You can go into that directory to see the files that you
have on your web site at the moment.
– There should be two files
• empty.html
• validated.html
public_html
• Imagine you are user user and you have a file
file in public_html.
• The web server will map requests to
http://wotan.liu.edu/~user/file to show the file
public_html/file.
• Here user stands for your user id, and file is the
file name, and “/” is the directory separator.
• If file ends with “.html” or “.htm” the web browser
will be told that the file is a HTML file.

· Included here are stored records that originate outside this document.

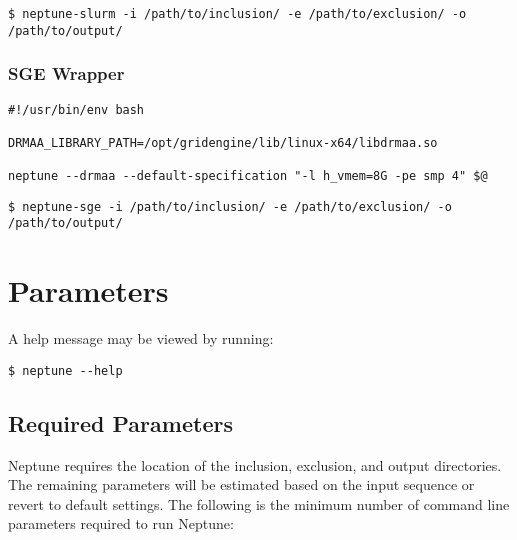 \documentclass[a4paper,10pt]{article}
\begin{document}
\begin{minipage}{\linewidth}
\begin{lstlisting}[frame=single, style=bash, title={Slurm Example}]
$ neptune-slurm -i /path/to/inclusion/ -e /path/to/exclusion/ -o /path/to/output/
\end{lstlisting}
\end{minipage}

\subsubsection{SGE Wrapper}

\begin{minipage}{\linewidth}
\begin{lstlisting}[frame=single, style=bash, title={neptune-sge}]
#!/usr/bin/env bash

DRMAA_LIBRARY_PATH=/opt/gridengine/lib/linux-x64/libdrmaa.so

neptune --drmaa --default-specification "-l h_vmem=8G -pe smp 4" $@
\end{lstlisting}
\end{minipage}

\begin{minipage}{\linewidth}
\begin{lstlisting}[frame=single, style=bash, title={SGE Example}]
$ neptune-sge -i /path/to/inclusion/ -e /path/to/exclusion/ -o /path/to/output/
\end{lstlisting}
\end{minipage}

\newpage
\section{Parameters}

A help message may be viewed by running:

\begin{minipage}{\linewidth}
\begin{lstlisting}[frame=single, style=bash]
$ neptune --help
\end{lstlisting}
\end{minipage}

\subsection{Required Parameters}

Neptune requires the location of the inclusion, exclusion, and output directories. The remaining parameters will be estimated based on the input sequence or revert to default settings. The following is the minimum number of command line parameters required to run Neptune:
\end{document}
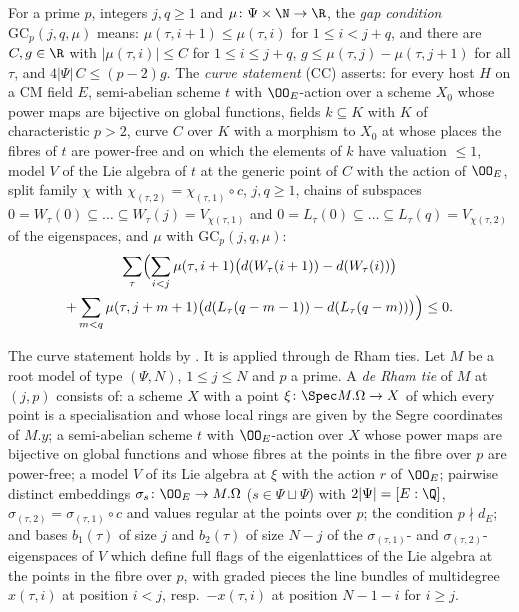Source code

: \begin{definition}\label{pf:towergeo:def-curve}
For a prime $p$, integers $j,q\ge1$ and $\mu\colon\Psi\times\N\to\R$, the \emph{gap condition} $\mathrm{GC}_p(j,q,\mu)$
means: $\mu(\tau,i+1)\le\mu(\tau,i)$ for $1\le i<j+q$, and there are $C,g\in\R$ with $|\mu(\tau,i)|\le C$ for
$1\le i\le j+q$, $g\le\mu(\tau,j)-\mu(\tau,j+1)$ for all $\tau$, and $4|\Psi|\,C\le(p-2)g$. The \emph{curve
statement} \textup{(CC)} asserts: for every host $H$ on a CM field $E$, semi-abelian scheme $t$ with
$\OO_E$-action over a scheme $X_0$ whose power maps are bijective on global functions, fields $k\subseteq K$ with
$K$ of characteristic $p>2$, curve $C$ over $K$ with a morphism to $X_0$ at whose places the fibres of $t$ are
power-free and on which the elements of $k$ have valuation $\le1$, model $V$ of the Lie algebra of $t$ at the
generic point of $C$ with the action of $\OO_E$, split family $\chi$ with $\chi_{(\tau,2)}=\chi_{(\tau,1)}\circ c$,
$j,q\ge1$, chains of subspaces $0=W_\tau(0)\subseteq\dots\subseteq W_\tau(j)=V_{\chi(\tau,1)}$ and
$0=L_\tau(0)\subseteq\dots\subseteq L_\tau(q)=V_{\chi(\tau,2)}$ of the eigenspaces, and $\mu$ with
$\mathrm{GC}_p(j,q,\mu)$:
\begin{multline}\label{pf:towergeo:eq-curve}
\sum_\tau\Bigl(\sum_{i<j}\mu(\tau,i+1)\bigl(d(W_\tau(i+1))-d(W_\tau(i))\bigr)\\
+\sum_{m<q}\mu(\tau,j+m+1)\bigl(d(L_\tau(q-m-1))-d(L_\tau(q-m))\bigr)\Bigr)\le0.
\end{multline}
\end{definition}

The curve statement holds by . It is applied through de Rham
ties. Let $M$ be a root model of type $(\Psi,N)$, $1\le j\le N$ and $p$ a prime. A \emph{de Rham tie} of $M$ at
$(j,p)$ consists of: a scheme $X$ with a point $\xi\colon\Spec M.\Omega\to X$ of which every point is a
specialisation and whose local rings are given by the Segre coordinates of $M.y$; a semi-abelian scheme $t$ with
$\OO_E$-action over $X$ whose power maps are bijective on global functions and whose fibres at the points in the
fibre over $p$ are power-free; a model $V$ of its Lie algebra at $\xi$ with the action $r$ of $\OO_E$; pairwise
distinct embeddings $\sigma_s\colon\OO_E\to M.\Omega$ ($s\in\Psi\sqcup\Psi$) with $2|\Psi|=[E:\Q]$,
$\sigma_{(\tau,2)}=\sigma_{(\tau,1)}\circ c$ and values regular at the points over $p$; the condition $p\nmid d_E$; and
bases $b_1(\tau)$ of size $j$ and $b_2(\tau)$ of size $N-j$ of the $\sigma_{(\tau,1)}$- and
$\sigma_{(\tau,2)}$-eigenspaces of $V$ which define full flags of the eigenlattices of the Lie algebra at the points
in the fibre over $p$, with graded pieces the line bundles of multidegree $x(\tau,i)$ at position $i<j$, resp.\
$-x(\tau,i)$ at position $N-1-i$ for $i\ge j$.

It will be
rendered accordingly by the browser.
index.html
• The web server on wotan will map requests to
http://wotan.liu.edu/~user to show the file
public_html/index.html
• If this file is not there, the server will prepare a
HTML document from the list of files that it finds
in the directory and send it to the user agent.
• Once you have a file index.html, the web user
can no longer see the individual files in your
directory.
HTML and XHTML
• HTML is the hypertext markup language
• HTML is a markup language that is widely used
on the Web.
• The latest, and probably last version of HTML is
at http://www.w3.org/TR/html4/
• The W3C, the standard making body for the
Web, have issued XHTML, a replacement of
HTML that is compatible with XML.
• We will work with XHTML.
SGML HTML XML
• You will probably have come across these terms.
• SGML was developed first. HTML and XML are
developed from SGML in different ways.
– HTML is an SGML DTD.
– XML is an SGML application.
• One common thing here is the ML. It stands for
Markup Language.
• Markup is everything in a document that is not
content.
procedural/descriptive
• Markup can be given in two ways
• 1: Procedural
– Codes identify point size, style, font, etc.
– Usually only understood by defining tool
– Example: Microsoft Word
• 2: Descriptive
– Describes purpose of text within the document
– Chapter head, Paragraph, Section Head, TOC
– Structure and Style are kept separate
– Example: LaTeX, SGML
SGML
• Standard Generalized Markup Language
• Descriptive approach with three separate layers
– structure: types of information in document
– content: the information itself
– style: defines how to typeset the document
• Developed for the publishing industry by a group
of consultants.
• So complicated that no software implements it
fully.
• But an important idea that remains of it is the
document type definition.
Document Type Definition (DTD)
• The DTD is a non-SGML language that describes
SGML document types
• Describes information the document handles, e.g.
– title
– chapter
• Relationships between fields e.g.
– a chapter contains sections
– a title comes at the top of the document
XML
• Since SGML is so complicated, it is not good for
use on the Web.
• So the W3C has issued XML, the eXtensible
markup language.
• Every XML document is SGML, but not the
opposite.
• Thus XML is like SGML but with many features
removed.
• XML defines the syntax that we will use in the
course. We have to study that syntax in some
detail.
XML elements
• XML is based on elements. There are basically
three ways of writing an element.
• The first way is write <element/>.
• Here element is the name of the element.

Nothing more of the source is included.